By 1979 he joined John Denver’s band, touring the U.S., Australia and Europe and later composing the bass tracks for two of Denver’s albums.

Gordy played on Phil Seymour's 1981 self-titled debut solo album for Boardwalk Records, including the hit single "Precious to Me". Gordy credits that involvement with Shelter Records and its owner Denny Cordell as a meaningful introduction to the rock genre.
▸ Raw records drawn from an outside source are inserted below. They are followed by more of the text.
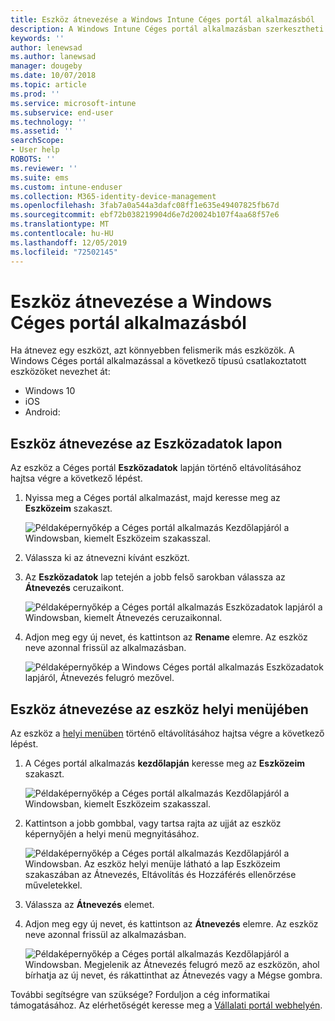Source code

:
 ```yaml
---
title: Eszköz átnevezése a Windows Intune Céges portál alkalmazásból
description: A Windows Intune Céges portál alkalmazásban szerkesztheti és átnevezheti Windows 10-, Android-, iOS- és Microsoft HoloLens-eszközeit
keywords: ''
author: lenewsad
ms.author: lanewsad
manager: dougeby
ms.date: 10/07/2018
ms.topic: article
ms.prod: ''
ms.service: microsoft-intune
ms.subservice: end-user
ms.technology: ''
ms.assetid: ''
searchScope:
- User help
ROBOTS: ''
ms.reviewer: ''
ms.suite: ems
ms.custom: intune-enduser
ms.collection: M365-identity-device-management
ms.openlocfilehash: 3fab7a0a544a3dafc08ff1e635e49407825fb67d
ms.sourcegitcommit: ebf72b038219904d6e7d20024b107f4aa68f57e6
ms.translationtype: MT
ms.contentlocale: hu-HU
ms.lasthandoff: 12/05/2019
ms.locfileid: "72502145"
---
```

# <a name="rename-device-from-the-company-portal-app-for-windows"></a>Eszköz átnevezése a Windows Céges portál alkalmazásból
Ha átnevez egy eszközt, azt könnyebben felismerik más eszközök. A Windows Céges portál alkalmazással a következő típusú csatlakoztatott eszközöket nevezhet át:  
* Windows 10
* iOS
* Android:  

## <a name="rename-device-from-device-details-page"></a>Eszköz átnevezése az **Eszközadatok** lapon  
Az eszköz a Céges portál **Eszközadatok** lapján történő eltávolításához hajtsa végre a következő lépést. 

1. Nyissa meg a Céges portál alkalmazást, majd keresse meg az **Eszközeim** szakaszt.  

    ![Példaképernyőkép a Céges portál alkalmazás Kezdőlapjáról a Windowsban, kiemelt Eszközeim szakasszal.](./media/1809_CheckAccess_Context_Select_Device.png)  
2. Válassza ki az átnevezni kívánt eszközt.
3. Az **Eszközadatok** lap tetején a jobb felső sarokban válassza az **Átnevezés** ceruzaikont.  

     ![Példaképernyőkép a Céges portál alkalmazás Eszközadatok lapjáról a Windowsban, kiemelt Átnevezés ceruzaikonnal.](./media/1809_Rename_CPapp_Windows_icon.png) 
4. Adjon meg egy új nevet, és kattintson az **Rename** elemre. Az eszköz neve azonnal frissül az alkalmazásban.  

     ![Példaképernyőkép a Windows Céges portál alkalmazás Eszközadatok lapjáról, Átnevezés felugró mezővel.](./media/1808_RenameApp_Popup.png)  

## <a name="rename-device-from-device-context-menu"></a>Eszköz átnevezése az eszköz helyi menüjében  
Az eszköz a [helyi menüben](https://docs.microsoft.com//windows/uwp/design/controls-and-patterns/menus) történő eltávolításához hajtsa végre a következő lépést.  

1. A Céges portál alkalmazás **kezdőlapján** keresse meg az **Eszközeim** szakaszt.

    ![Példaképernyőkép a Céges portál alkalmazás Kezdőlapjáról a Windowsban, kiemelt Eszközeim szakasszal.](./media/1809_CheckAccess_Context_Select_Device.png)  
2. Kattintson a jobb gombbal, vagy tartsa rajta az ujját az eszköz képernyőjén a helyi menü megnyitásához.  

    ![Példaképernyőkép a Céges portál alkalmazás Kezdőlapjáról a Windowsban. Az eszköz helyi menüje látható a lap **Eszközeim** szakaszában az Átnevezés, Eltávolítás és Hozzáférés ellenőrzése műveletekkel.](./media/1809_DeviceContextMenu_Windows_CP.png)    
3. Válassza az **Átnevezés** elemet.  
4. Adjon meg egy új nevet, és kattintson az **Átnevezés** elemre. Az eszköz neve azonnal frissül az alkalmazásban.  

     ![Példaképernyőkép a Céges portál alkalmazás Kezdőlapjáról a Windowsban. Megjelenik az Átnevezés felugró mező az eszközön, ahol bírhatja az új nevet, és rákattinthat az Átnevezés vagy a Mégse gombra.](./media/1808_RenameApp_Popup.png)  

További segítségre van szüksége? Forduljon a cég informatikai támogatásához. Az elérhetőségét keresse meg a [Vállalati portál webhelyén](https://go.microsoft.com/fwlink/?linkid=2010980).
In 1986, Gordy was one of several musicians who backed Nanci Griffith as she showcased tracks from her 'Lone Star State Of Mind' album on The Nashville Network TV show 'New Country'.

===Studio producer===
Pivoting from major touring in 1983, Gordy became a staff producer at MCA Records Nashville, where he co-produced Steve Earle's seminal releases Exit 0 and Guitar Town with Tony Brown. Gordy also produced George Jones' Walls Can Fall, which won the CMA Vocal Event of the Year for I Don't Need Your Rockin' Chair, Bill Monroe's Southern Flavor, winning the first Grammy for Best Bluegrass Album and artists Nicolette Larson, Rider's In the Sky, Brenda Lee and his future wife, Patty Loveless. Leaving MCA Records for independent production, Gordy produced Alabama's In Pictures and Christmas Vol. II, Vince Gill's Turn Me Loose and The Things That Matter, and Aaron Tippin's You've Got To Stand For Something and Read Between the Lines for RCA Records. Other notable productions include Jimmie Dale Gilmore's Spinning Around The Sun for Elektra Records, Delbert McClinton's One Of the Fortunate Few for Rising Tide Records and Shawn Camp's 1995 for Warner Bros. Records.

===Current activities===
Active until the mid-2000s, today Gordy is now in semi-retirement and spends most of his time at his home northwest of Atlanta. He still writes, occasionally travels to Nashville as a studio musician for one of his friends, engineers vocals at his home studio, and is seen playing guitar at most of his wife's yearly Nashville appearances at the Grand Ole Opry. He is also an avid ham radio operator and third degree black belt in Karate.

Gordy was inducted into the Georgia Music Hall of Fame in 1992. His wife, Patty Loveless joined him in the GMHOF in 2005. Gordy was named the first Alumnus of the Year for Middle Georgia State University in 2015.